Tarnów. Krwawa awantura w mieszkaniu. 7-latek śmiertelnie raniony nożem
Do tej trudnej do opisania w słowach tragedii doszło w jednym z mieszkań przy ul. Krakowskiej w Tarnowie (woj. małopolskie). Krótko po godzinie 10:00 mundurowi zostali wezwani do rodzinnej awantury.
Dzwoniący przekazali dyżurnemu, że 27-letnia kobieta schroniła się u jednej z sąsiadek. Miała rany kłute i cięte.
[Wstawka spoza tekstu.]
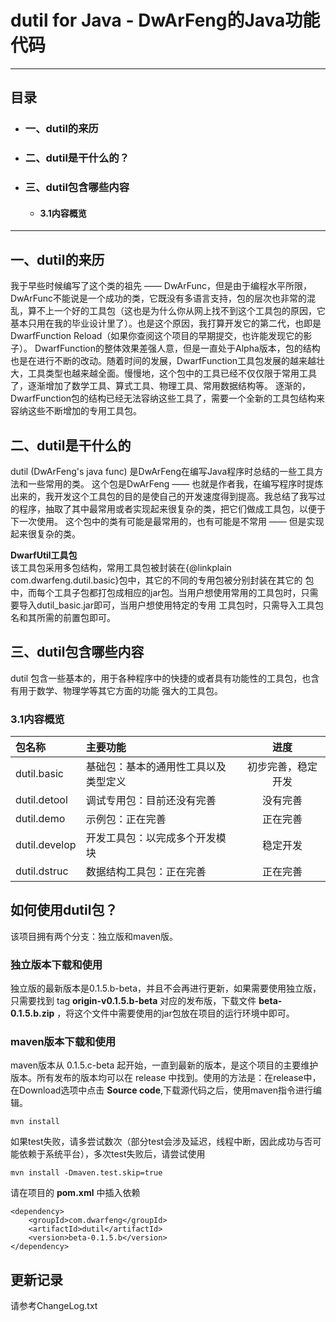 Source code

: # dutil for Java - DwArFeng的Java功能代码
---
## 目录
- ### 一、dutil的来历
- ### 二、dutil是干什么的？
- ### 三、dutil包含哪些内容
    - #### 3.1内容概览
---

## 一、dutil的来历
我于早些时候编写了这个类的祖先 —— DwArFunc，但是由于编程水平所限，DwArFunc不能说是一个成功的类，它既没有多语言支持，包的层次也非常的混乱，算不上一个好的工具包（这也是为什么你从网上找不到这个工具包的原因，它基本只用在我的毕业设计里了）。也是这个原因，我打算开发它的第二代，也即是DwarfFunction Reload（如果你查阅这个项目的早期提交，也许能发现它的影子）。
DwarfFunction的整体效果差强人意，但是一直处于Alpha版本，包的结构也是在进行不断的改动。随着时间的发展，DwarfFunction工具包发展的越来越壮大，工具类型也越来越全面。慢慢地，这个包中的工具已经不仅仅限于常用工具了，逐渐增加了数学工具、算式工具、物理工具、常用数据结构等。
逐渐的，DwarfFunction包的结构已经无法容纳这些工具了，需要一个全新的工具包结构来容纳这些不断增加的专用工具包。

## 二、dutil是干什么的
dutil (DwArFeng's java func) 是DwArFeng在编写Java程序时总结的一些工具方法和一些常用的类。
这个包是DwArFeng —— 也就是作者我，在编写程序时提炼出来的，我开发这个工具包的目的是使自己的开发速度得到提高。我总结了我写过的程序，抽取了其中最常用或者实现起来很复杂的类，把它们做成工具包，以便于下一次使用。
这个包中的类有可能是最常用的，也有可能是不常用 —— 但是实现起来很复杂的类。
<p><b>DwarfUtil工具包</b>
<br>该工具包采用多包结构，常用工具包被封装在{@linkplain com.dwarfeng.dutil.basic}包中，其它的不同的专用包被分别封装在其它的
包中，而每个工具子包都打包成相应的jar包。当用户想使用常用的工具包时，只需要导入dutil_basic.jar即可，当用户想使用特定的专用
工具包时，只需导入工具包名和其所需的前置包即可。

## 三、dutil包含哪些内容
dutil 包含一些基本的，用于各种程序中的快捷的或者具有功能性的工具包，也含有用于数学、物理学等其它方面的功能
强大的工具包。

### 3.1内容概览
|包名称 		|主要功能									| 进度				|
|:--------------|:------------------------------------------|:-----------------:|
|dutil.basic   	|基础包：基本的通用性工具以及类型定义 	 	|初步完善，稳定开发	|
|dutil.detool   |调试专用包：目前还没有完善					|没有完善			|
|dutil.demo   	|示例包：正在完善							|正在完善			|
|dutil.develop  |开发工具包：以完成多个开发模块		  		|稳定开发			|
|dutil.dstruc	|数据结构工具包：正在完善					|正在完善			|

## 如何使用dutil包？
该项目拥有两个分支：独立版和maven版。

### 独立版本下载和使用
独立版的最新版本是0.1.5.b-beta，并且不会再进行更新，如果需要使用独立版，只需要找到 tag 	__origin-v0.1.5.b-beta__ 对应的发布版，下载文件 __beta-0.1.5.b.zip__ ，将这个文件中需要使用的jar包放在项目的运行环境中即可。

### maven版本下载和使用
maven版本从 0.1.5.c-beta 起开始，一直到最新的版本，是这个项目的主要维护版本。所有发布的版本均可以在 release 中找到。使用的方法是：在release中，在Download选项中点击 __Source code__,下载源代码之后，使用maven指令进行编辑。
```
mvn install
```
如果test失败，请多尝试数次（部分test会涉及延迟，线程中断，因此成功与否可能依赖于系统平台），多次test失败后，请尝试使用
```
mvn install -Dmaven.test.skip=true
```
请在项目的 __pom.xml__ 中插入依赖
```
<dependency>
    <groupId>com.dwarfeng</groupId>
    <artifactId>dutil</artifactId>
    <version>beta-0.1.5.b</version>
</dependency>
```

## 更新记录  
请参考ChangeLog.txt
Policjanci po przyjeździe przeżyli prawdziwy szok, bo pod budynkiem znaleźli leżącego 28-letniego mężczyznę, także z ranami ciętymi i kłutymi.
Przybyli na miejsce policjanci odnajdują przed budynkiem od strony balkonów mężczyznę. Ma on rany cięte i kłute – powiedział RMF FM rzecznik tarnowskiej policji, asp. szt. Paweł Klimek.
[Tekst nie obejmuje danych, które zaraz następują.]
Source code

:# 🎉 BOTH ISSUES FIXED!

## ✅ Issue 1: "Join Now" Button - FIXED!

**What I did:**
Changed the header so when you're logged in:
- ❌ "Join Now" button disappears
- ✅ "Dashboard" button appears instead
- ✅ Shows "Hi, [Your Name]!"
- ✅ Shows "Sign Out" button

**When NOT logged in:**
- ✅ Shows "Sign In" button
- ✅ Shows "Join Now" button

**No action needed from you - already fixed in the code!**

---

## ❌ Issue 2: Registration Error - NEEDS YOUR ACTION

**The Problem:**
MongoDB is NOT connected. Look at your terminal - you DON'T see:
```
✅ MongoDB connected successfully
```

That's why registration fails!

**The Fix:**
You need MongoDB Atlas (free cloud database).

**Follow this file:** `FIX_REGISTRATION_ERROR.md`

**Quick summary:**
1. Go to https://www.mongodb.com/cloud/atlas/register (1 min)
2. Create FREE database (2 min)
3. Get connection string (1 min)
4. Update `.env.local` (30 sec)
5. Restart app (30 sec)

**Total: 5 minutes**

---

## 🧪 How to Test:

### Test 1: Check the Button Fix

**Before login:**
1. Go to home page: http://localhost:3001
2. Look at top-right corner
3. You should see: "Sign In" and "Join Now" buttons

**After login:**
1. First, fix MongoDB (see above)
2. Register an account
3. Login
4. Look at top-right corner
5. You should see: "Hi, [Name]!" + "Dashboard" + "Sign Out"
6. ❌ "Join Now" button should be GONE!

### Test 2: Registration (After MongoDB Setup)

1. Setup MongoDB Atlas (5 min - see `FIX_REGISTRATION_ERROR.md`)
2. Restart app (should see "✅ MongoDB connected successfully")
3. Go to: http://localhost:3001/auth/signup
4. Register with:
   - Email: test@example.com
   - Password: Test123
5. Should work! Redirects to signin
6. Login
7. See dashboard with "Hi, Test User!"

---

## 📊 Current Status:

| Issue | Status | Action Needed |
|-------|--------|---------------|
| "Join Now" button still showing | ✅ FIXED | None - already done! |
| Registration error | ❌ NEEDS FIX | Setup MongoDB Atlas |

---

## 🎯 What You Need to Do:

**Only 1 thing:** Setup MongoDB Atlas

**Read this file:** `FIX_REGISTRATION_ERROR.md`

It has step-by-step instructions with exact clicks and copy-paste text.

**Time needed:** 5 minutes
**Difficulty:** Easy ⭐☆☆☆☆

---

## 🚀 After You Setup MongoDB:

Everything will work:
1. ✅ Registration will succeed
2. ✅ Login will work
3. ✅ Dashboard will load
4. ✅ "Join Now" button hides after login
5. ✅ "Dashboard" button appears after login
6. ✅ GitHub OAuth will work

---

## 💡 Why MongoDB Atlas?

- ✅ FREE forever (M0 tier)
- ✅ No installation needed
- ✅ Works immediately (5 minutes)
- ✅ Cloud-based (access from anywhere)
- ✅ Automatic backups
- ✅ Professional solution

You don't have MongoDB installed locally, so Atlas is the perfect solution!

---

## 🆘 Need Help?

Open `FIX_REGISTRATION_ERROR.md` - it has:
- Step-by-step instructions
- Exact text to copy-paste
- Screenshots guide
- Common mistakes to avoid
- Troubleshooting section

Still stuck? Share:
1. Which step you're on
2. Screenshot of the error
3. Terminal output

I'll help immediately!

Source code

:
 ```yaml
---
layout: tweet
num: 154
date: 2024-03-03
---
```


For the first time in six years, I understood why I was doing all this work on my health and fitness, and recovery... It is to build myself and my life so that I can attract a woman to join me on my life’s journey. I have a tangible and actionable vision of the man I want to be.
7-latek śmiertelnie raniony nożem. Jak doszło do tej tragedii?
28-latek i 27-latka trafili do szpitala. Podczas krwawej awantury domowej zginęło 7-letnie dziecko. Chłopiec, który zmarł, miał rany zadane nożem. Informacje o tej mrożącej krew w żyłach tragedii potwierdza także „Gazeta Krakowska”. Jej dziennikarz usłyszał od jednego z mieszkańców budynku, że „na klatce widział, że ucieka brocząc krwią kobieta, a za nią biegł mężczyzna z nożem w dłoni”.
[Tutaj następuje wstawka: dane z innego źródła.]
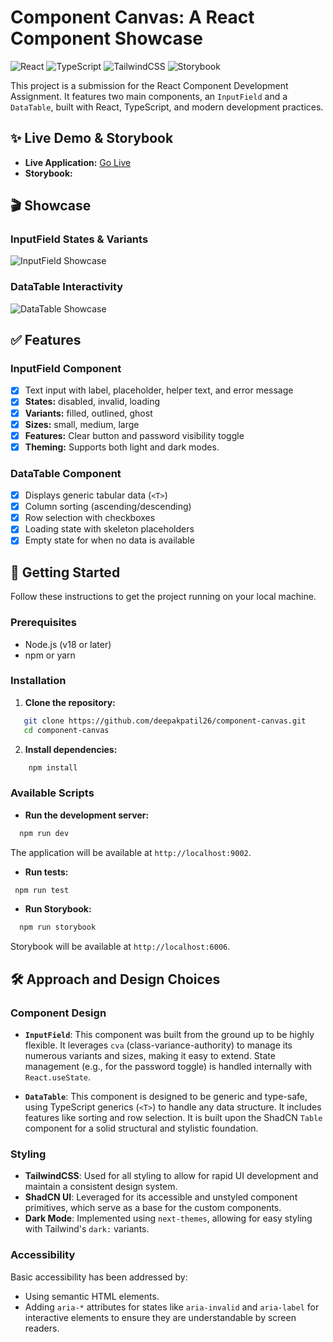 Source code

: # Component Canvas: A React Component Showcase

![React](https://img.shields.io/badge/react-%2320232a.svg?style=for-the-badge&logo=react&logoColor=%2361DAFB)
![TypeScript](https://img.shields.io/badge/typescript-%23007ACC.svg?style=for-the-badge&logo=typescript&logoColor=white)
![TailwindCSS](https://img.shields.io/badge/tailwindcss-%2338B2AC.svg?style=for-the-badge&logo=tailwind-css&logoColor=white)
![Storybook](https://img.shields.io/badge/-Storybook-FF4785?style=for-the-badge&logo=storybook&logoColor=white)

This project is a submission for the React Component Development Assignment. It features two main components, an `InputField` and a `DataTable`, built with React, TypeScript, and modern development practices.

## ✨ Live Demo & Storybook

- **Live Application:** [Go Live](https://component-canvas.vercel.app/)
- **Storybook:** 

## 🎬 Showcase

### InputField States & Variants

![InputField Showcase](https://placehold.co/600x400.png?text=GIF+of+InputField+features)

### DataTable Interactivity

![DataTable Showcase](https://placehold.co/600x400.png?text=GIF+of+DataTable+features)

## ✅ Features

### InputField Component

- [x] Text input with label, placeholder, helper text, and error message
- [x] **States:** disabled, invalid, loading
- [x] **Variants:** filled, outlined, ghost
- [x] **Sizes:** small, medium, large
- [x] **Features:** Clear button and password visibility toggle
- [x] **Theming:** Supports both light and dark modes.

### DataTable Component

- [x] Displays generic tabular data (`<T>`)
- [x] Column sorting (ascending/descending)
- [x] Row selection with checkboxes
- [x] Loading state with skeleton placeholders
- [x] Empty state for when no data is available

## 🚀 Getting Started

Follow these instructions to get the project running on your local machine.

### Prerequisites

- Node.js (v18 or later)
- npm or yarn

### Installation

1.  **Clone the repository:**

```bash
   git clone https://github.com/deepakpatil26/component-canvas.git
   cd component-canvas
```

2.  **Install dependencies:**

```bash
    npm install
```

### Available Scripts

- **Run the development server:**

```bash
  npm run dev
```

The application will be available at `http://localhost:9002`.

- **Run tests:**

```bash
 npm run test
```

- **Run Storybook:**

```bash
  npm run storybook
```

Storybook will be available at `http://localhost:6006`.

## 🛠️ Approach and Design Choices

### Component Design

- **`InputField`**: This component was built from the ground up to be highly flexible. It leverages `cva` (class-variance-authority) to manage its numerous variants and sizes, making it easy to extend. State management (e.g., for the password toggle) is handled internally with `React.useState`.

- **`DataTable`**: This component is designed to be generic and type-safe, using TypeScript generics (`<T>`) to handle any data structure. It includes features like sorting and row selection. It is built upon the ShadCN `Table` component for a solid structural and stylistic foundation.

### Styling

- **TailwindCSS**: Used for all styling to allow for rapid UI development and maintain a consistent design system.
- **ShadCN UI**: Leveraged for its accessible and unstyled component primitives, which serve as a base for the custom components.
- **Dark Mode**: Implemented using `next-themes`, allowing for easy styling with Tailwind's `dark:` variants.

### Accessibility

Basic accessibility has been addressed by:

- Using semantic HTML elements.
- Adding `aria-*` attributes for states like `aria-invalid` and `aria-label` for interactive elements to ensure they are understandable by screen readers.
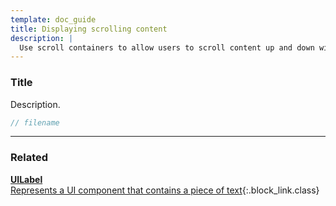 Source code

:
 ```yaml
---
template: doc_guide
title: Displaying scrolling content
description: |
  Use scroll containers to allow users to scroll content up and down within a container.
---
```


<section>

### Title

Description.

</section>

```typescript
// filename
```

---

<footer>

### Related

[**UILabel**<br>Represents a UI component that contains a piece of text](/docs/ref/UILabel){:.block_link.class}

</footer>
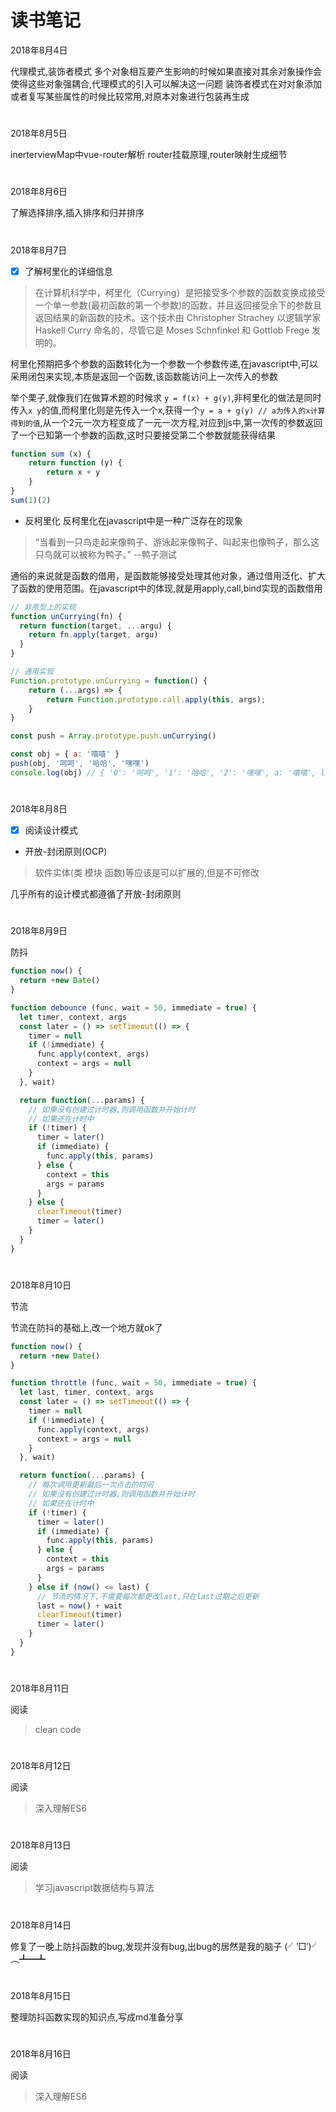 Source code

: # 读书笔记

2018年8月4日

代理模式,装饰者模式
多个对象相互要产生影响的时候如果直接对其余对象操作会使得这些对象强耦合,代理模式的引入可以解决这一问题
装饰者模式在对对象添加或者复写某些属性的时候比较常用,对原本对象进行包装再生成

#

2018年8月5日

inerterviewMap中vue-router解析
router挂载原理,router映射生成细节

#

2018年8月6日

了解选择排序,插入排序和归并排序

#

2018年8月7日
- [x] 了解柯里化的详细信息
> 在计算机科学中，柯里化（Currying）是把接受多个参数的函数变换成接受一个单一参数(最初函数的第一个参数)的函数，并且返回接受余下的参数且返回结果的新函数的技术。这个技术由 Christopher Strachey 以逻辑学家 Haskell Curry 命名的，尽管它是 Moses Schnfinkel 和 Gottlob Frege 发明的。

柯里化预期把多个参数的函数转化为一个参数一个参数传递,在javascript中,可以采用闭包来实现,本质是返回一个函数,该函数能访问上一次传入的参数

举个栗子,就像我们在做算术题的时候求 `y = f(x) + g(y)`,非柯里化的做法是同时传入`x y`的值,而柯里化则是先传入一个x,获得一个`y = a + g(y) // a为传入的x计算得到的值`,从一个2元一次方程变成了一元一次方程,对应到js中,第一次传的参数返回了一个已知第一个参数的函数,这时只要接受第二个参数就能获得结果
```javascript
function sum (x) {
    return function (y) {
        return x + y
    }
}
sum(1)(2)
```
- 反柯里化
反柯里化在javascript中是一种广泛存在的现象
> “当看到一只鸟走起来像鸭子、游泳起来像鸭子、叫起来也像鸭子，那么这只鸟就可以被称为鸭子。” --鸭子测试

通俗的来说就是函数的借用，是函数能够接受处理其他对象，通过借用泛化、扩大了函数的使用范围。在javascript中的体现,就是用apply,call,bind实现的函数借用
```javascript
// 非原型上的实现
function unCurrying(fn) {
  return function(target, ...argu) {
    return fn.apply(target, argu)
  }
}

// 通用实现
Function.prototype.unCurrying = function() {
    return (...args) => {
        return Function.prototype.call.apply(this, args);
    }
}

const push = Array.prototype.push.unCurrying()

const obj = { a: '嘻嘻' }
push(obj, '呵呵', '哈哈', '嘿嘿')
console.log(obj) // { '0': '呵呵', '1': '哈哈', '2': '嘿嘿', a: '嘻嘻', length: 3 }
```
#

2018年8月8日
- [x] 阅读设计模式
- 开放-封闭原则(OCP)
> 软件实体(类 模块 函数)等应该是可以扩展的,但是不可修改

几乎所有的设计模式都遵循了开放-封闭原则
#

2018年8月9日

防抖
```javascript
function now() {
  return +new Date()
}

function debounce (func, wait = 50, immediate = true) {
  let timer, context, args
  const later = () => setTimeout(() => {
    timer = null
    if (!immediate) {
      func.apply(context, args)
      context = args = null
    }
  }, wait)

  return function(...params) {
    // 如果没有创建过计时器,则调用函数并开始计时
    // 如果还在计时中
    if (!timer) {
      timer = later()
      if (immediate) {
        func.apply(this, params)
      } else {
        context = this
        args = params
      }
    } else {
      clearTimeout(timer)
      timer = later()
    }
  }
}

```

#

2018年8月10日

节流

节流在防抖的基础上,改一个地方就ok了
```javascript
function now() {
  return +new Date()
}

function throttle (func, wait = 50, immediate = true) {
  let last, timer, context, args
  const later = () => setTimeout(() => {
    timer = null
    if (!immediate) {
      func.apply(context, args)
      context = args = null
    }
  }, wait)

  return function(...params) {
    // 每次调用更新最后一次点击的时间
    // 如果没有创建过计时器,则调用函数并开始计时
    // 如果还在计时中
    if (!timer) {
      timer = later()
      if (immediate) {
        func.apply(this, params)
      } else {
        context = this
        args = params
      }
    } else if (now() <= last) {
      // 节流的情况下,不需要每次都更改last,只在last过期之后更新
      last = now() + wait
      clearTimeout(timer)
      timer = later()
    }
  }
}
```


#

2018年8月11日

阅读
> clean code

#

2018年8月12日

阅读
> 深入理解ES6

#

2018年8月13日

阅读
> 学习javascript数据结构与算法

#

2018年8月14日

修复了一晚上防抖函数的bug,发现并没有bug,出bug的居然是我的脑子 (╯‵□′)╯︵┻━┻

#

2018年8月15日

整理防抖函数实现的知识点,写成md准备分享

#

2018年8月16日

阅读

> 深入理解ES6

#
Z informacji uzyskanych przez RMF24 wynika, że przyczyną krwawej kłótni była chęć powrotu 28-letniego mężczyzny na Ukrainę. Pomiędzy nim a jego żoną wybuchła awantura, w trakcie której ranił nożem kobietę oraz synka, a następnie wyskoczył z okna na drugim piętrze. Dokładnie przyczyny tego makabrycznego dramatu rodzinnego będą teraz wyjaśniać tarnowscy mundurowi pod nadzorem prokuratora.